Stobart was born in Darlington and was educated at St Bees School near Whitehaven, Cumberland. He attended Sheffield University and Cambridge University where he studied zoology.

He made Army instructional films in India in World War II, went on a 1946 expedition to the Himalayas, and on an expedition to North Queensland. He made the official film of the 1949-50 Norwegian–British–Swedish Antarctic Expedition (NBSX). There was wider public interest in the Everest expedition, and a need for sponsors.[1] Countryman Films Ltd was one of the 1953 expedition’s sponsors. On the expedition, John Hunt recalls him "recounting some thrilling if slightly improbable experience with wild game in Africa, or giving a vivid description of the Far South." He had a "seemingly endless repertoire of adventure stories".[2] George Lowe had understudied him as a reserve photographer.[3] Later he went on an expedition to find the Abominable Snowman. Two later films were Adventure On (1956) and The Great Monkey Ripoff (1979).

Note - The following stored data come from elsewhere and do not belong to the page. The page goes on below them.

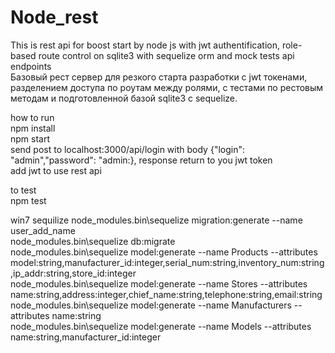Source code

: # Node_rest
This is rest api for boost start by node js with jwt authentification, role-based route control on sqlite3 with sequelize orm and mock tests api endpoints  
Базовый рест сервер для резкого старта разработки с jwt токенами, разделением доступа по роутам между ролями, с тестами по рестовым методам и подготовленной базой sqlite3 c sequelize.  

how to run  
npm install  
npm start  
send post to localhost:3000/api/login  with body {"login": "admin","password": "admin:}, response return to you jwt token  
add jwt to use rest api  

to test  
npm test


win7 sequilize
node_modules\.bin\sequelize migration:generate --name user_add_name  
node_modules\.bin\sequelize db:migrate  
node_modules\.bin\sequelize model:generate --name Products --attributes model:string,manufacturer_id:integer,serial_num:string,inventory_num:string,ip_addr:string,store_id:integer  
node_modules\.bin\sequelize model:generate --name Stores --attributes name:string,address:integer,chief_name:string,telephone:string,email:string  
node_modules\.bin\sequelize model:generate --name Manufacturers --attributes name:string  
node_modules\.bin\sequelize model:generate --name Models --attributes name:string,manufacturer_id:integer  
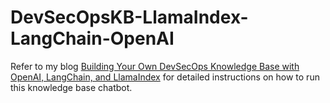 # DevSecOpsKB-LlamaIndex-LangChain-OpenAI

Refer to my blog [Building Your Own DevSecOps Knowledge Base with OpenAI, LangChain, and LlamaIndex](https://betterprogramming.pub/building-your-own-devsecops-knowledge-base-with-openai-langchain-and-llamaindex-b28cda15abb7?sk=325cfa8160e0187af8c6ff11fd8c1eaf) for detailed instructions on how to run this knowledge base chatbot.
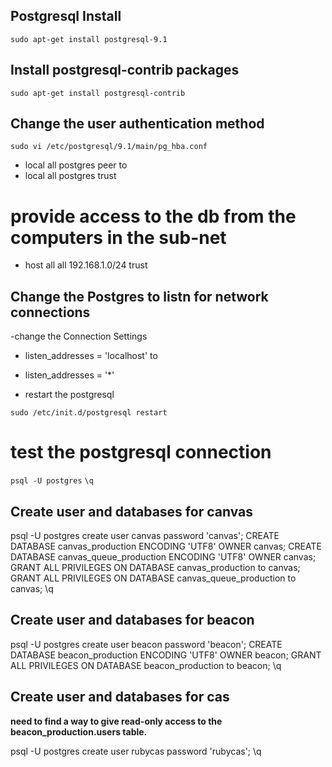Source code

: ## Postgresql Install

`sudo apt-get install postgresql-9.1`

## Install postgresql-contrib packages

`sudo apt-get install postgresql-contrib`

## Change the user authentication method

 `sudo vi /etc/postgresql/9.1/main/pg_hba.conf`

 - local      all     postgres     peer 
to
 - local      all     postgres     trust

# provide access to the db from the computers in the sub-net
 - host all all 192.168.1.0/24 trust

## Change the Postgres to listn for network connections

-change the Connection Settings 

 - listen_addresses = 'localhost' 
to
 - listen_addresses = '*' 

- restart the postgresql

 `sudo /etc/init.d/postgresql restart`

# test the postgresql connection 

 `psql -U postgres`
 `\q`

## Create user and databases for canvas

psql -U postgres
create user canvas password 'canvas';
CREATE DATABASE canvas_production ENCODING 'UTF8' OWNER canvas;
CREATE DATABASE canvas_queue_production ENCODING 'UTF8' OWNER canvas;
GRANT ALL PRIVILEGES ON DATABASE canvas_production to canvas;
GRANT ALL PRIVILEGES ON DATABASE canvas_queue_production to canvas;
\q

## Create user and databases for beacon

psql -U postgres
create user beacon password 'beacon';
CREATE DATABASE beacon_production ENCODING 'UTF8' OWNER beacon;
GRANT ALL PRIVILEGES ON DATABASE beacon_production to beacon;
\q

## Create user and databases for cas
**need to find a way to give read-only access to the beacon_production.users table.**

psql -U postgres
create user rubycas password 'rubycas';
\q

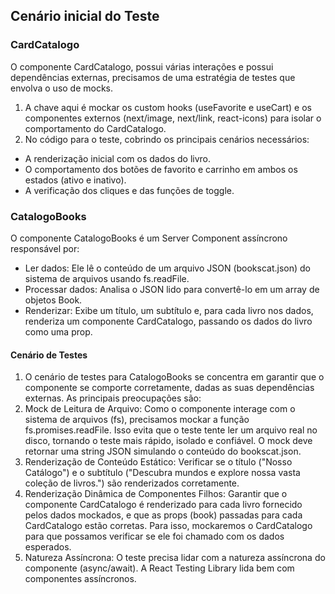 ## Cenário inicial do Teste

### CardCatalogo
O componente CardCatalogo, possui várias interações e possui dependências externas, precisamos de uma estratégia de testes que envolva o uso de mocks.

1. A chave aqui é mockar os custom hooks (useFavorite e useCart) e os componentes externos (next/image, next/link, react-icons) para isolar o comportamento do CardCatalogo.
2. No código para o teste, cobrindo os principais cenários necessários:
- A renderização inicial com os dados do livro.
- O comportamento dos botões de favorito e carrinho em ambos os estados (ativo e inativo).
- A verificação dos cliques e das funções de toggle.

### CatalogoBooks
O componente CatalogoBooks é um Server Component assíncrono responsável por:
- Ler dados: Ele lê o conteúdo de um arquivo JSON (bookscat.json) do sistema de arquivos usando fs.readFile.
- Processar dados: Analisa o JSON lido para convertê-lo em um array de objetos Book.
- Renderizar: Exibe um título, um subtítulo e, para cada livro nos dados, renderiza um componente CardCatalogo, passando os dados do livro como uma prop.

#### Cenário de Testes
1. O cenário de testes para CatalogoBooks se concentra em garantir que o componente se comporte corretamente, dadas as suas dependências externas. As principais preocupações são:
2. Mock de Leitura de Arquivo: Como o componente interage com o sistema de arquivos (fs), precisamos mockar a função fs.promises.readFile. Isso evita que o teste tente ler um arquivo real no disco, tornando o teste mais rápido, isolado e confiável. O mock deve retornar uma string JSON simulando o conteúdo do bookscat.json.
3. Renderização de Conteúdo Estático: Verificar se o título ("Nosso Catálogo") e o subtítulo ("Descubra mundos e explore nossa vasta coleção de livros.") são renderizados corretamente.
4. Renderização Dinâmica de Componentes Filhos: Garantir que o componente CardCatalogo é renderizado para cada livro fornecido pelos dados mockados, e que as props (book) passadas para cada CardCatalogo estão corretas. Para isso, mockaremos o CardCatalogo para que possamos verificar se ele foi chamado com os dados esperados.
5. Natureza Assíncrona: O teste precisa lidar com a natureza assíncrona do componente (async/await). A React Testing Library lida bem com componentes assíncronos.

In 1957 he wrote an autobiographical account of his Everest trip: I Take Pictures for Adventure.[4], also published as Adventurer's Eye.[5] He also wrote two books on cookery: Herbs, spices and flavourings (1977), and Cook's Encyclopaedia: Ingredients and Processes (1980).

He collapsed and died of a heart attack at Hassocks railway station, West Sussex on November 29th 1980 aged 66.